** Data for this exercise follows **
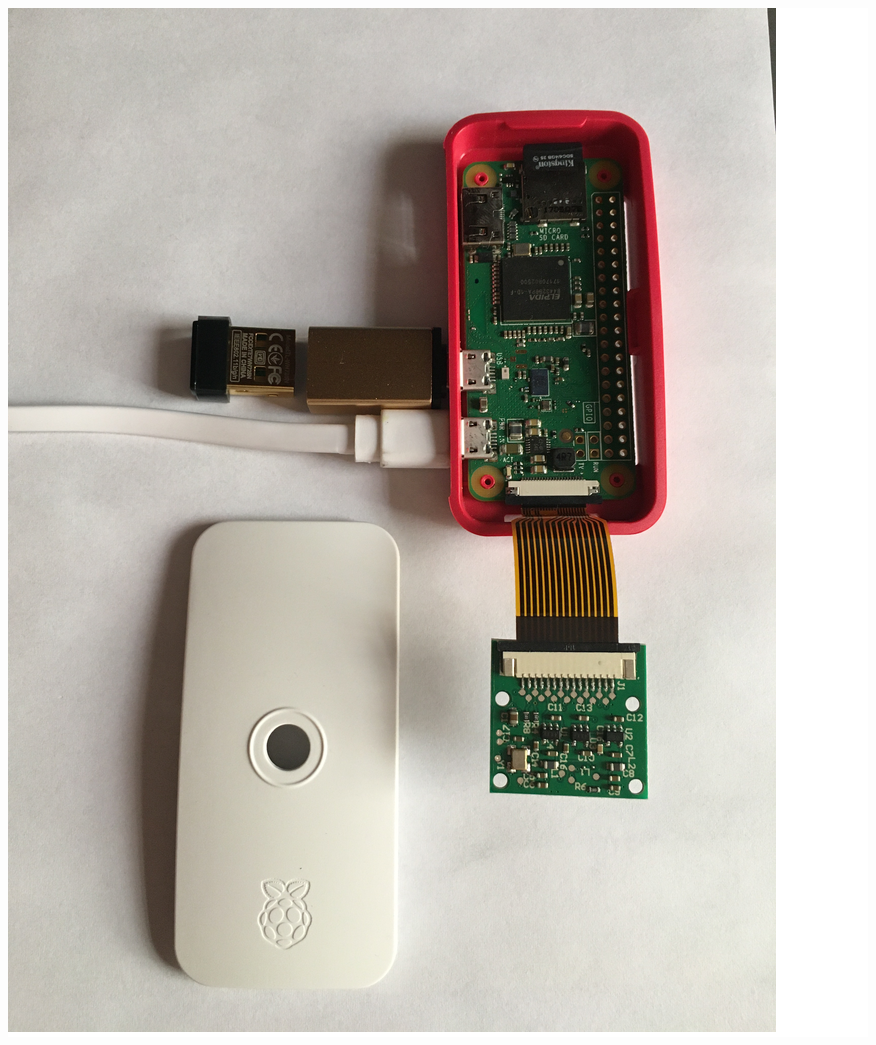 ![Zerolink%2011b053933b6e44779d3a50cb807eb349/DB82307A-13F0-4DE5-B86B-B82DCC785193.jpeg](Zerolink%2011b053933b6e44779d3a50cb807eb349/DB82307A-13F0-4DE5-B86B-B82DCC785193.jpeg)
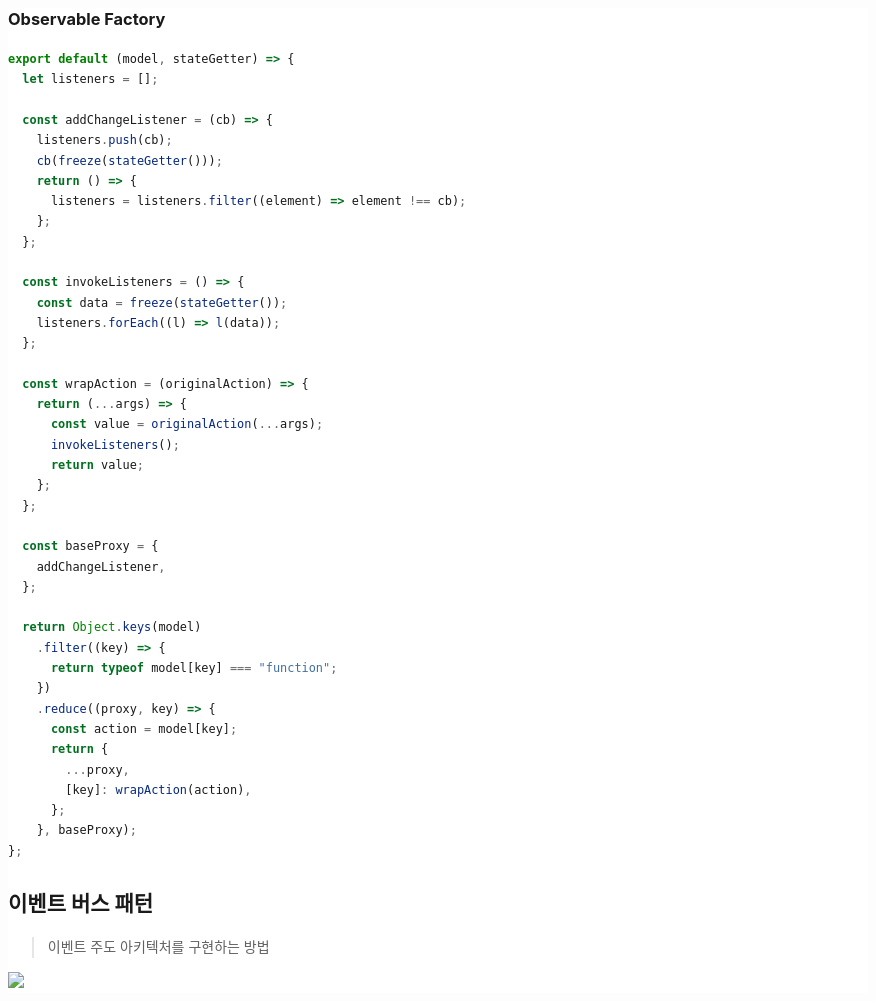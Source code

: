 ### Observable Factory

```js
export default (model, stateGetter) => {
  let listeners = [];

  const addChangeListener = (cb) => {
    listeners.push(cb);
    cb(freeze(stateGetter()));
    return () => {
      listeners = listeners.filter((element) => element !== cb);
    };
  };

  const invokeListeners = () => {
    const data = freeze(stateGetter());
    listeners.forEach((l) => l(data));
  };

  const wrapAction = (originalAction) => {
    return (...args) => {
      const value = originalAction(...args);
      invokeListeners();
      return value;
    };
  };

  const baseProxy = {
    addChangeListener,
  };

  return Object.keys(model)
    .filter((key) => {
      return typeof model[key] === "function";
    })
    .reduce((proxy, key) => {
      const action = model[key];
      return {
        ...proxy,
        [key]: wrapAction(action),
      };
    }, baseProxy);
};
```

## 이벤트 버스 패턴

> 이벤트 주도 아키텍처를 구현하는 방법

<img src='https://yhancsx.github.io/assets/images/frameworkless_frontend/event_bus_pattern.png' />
** End of Data for this exercise **
# Problem requirements
Please quote exactly the run of lines that starts the entries and ends at the line containing "아키텍처를 구현하는 방법", leaving out every picture.

# Task answer
 ![Zerolink%2011b053933b6e44779d3a50cb807eb349/DB82307A-13F0-4DE5-B86B-B82DCC785193.jpeg](Zerolink%2011b053933b6e44779d3a50cb807eb349/DB82307A-13F0-4DE5-B86B-B82DCC785193.jpeg)
Source code

: ### Observable Factory

```js
export default (model, stateGetter) => {
  let listeners = [];

  const addChangeListener = (cb) => {
    listeners.push(cb);
    cb(freeze(stateGetter()));
    return () => {
      listeners = listeners.filter((element) => element !== cb);
    };
  };

  const invokeListeners = () => {
    const data = freeze(stateGetter());
    listeners.forEach((l) => l(data));
  };

  const wrapAction = (originalAction) => {
    return (...args) => {
      const value = originalAction(...args);
      invokeListeners();
      return value;
    };
  };

  const baseProxy = {
    addChangeListener,
  };

  return Object.keys(model)
    .filter((key) => {
      return typeof model[key] === "function";
    })
    .reduce((proxy, key) => {
      const action = model[key];
      return {
        ...proxy,
        [key]: wrapAction(action),
      };
    }, baseProxy);
};
```

## 이벤트 버스 패턴

> 이벤트 주도 아키텍처를 구현하는 방법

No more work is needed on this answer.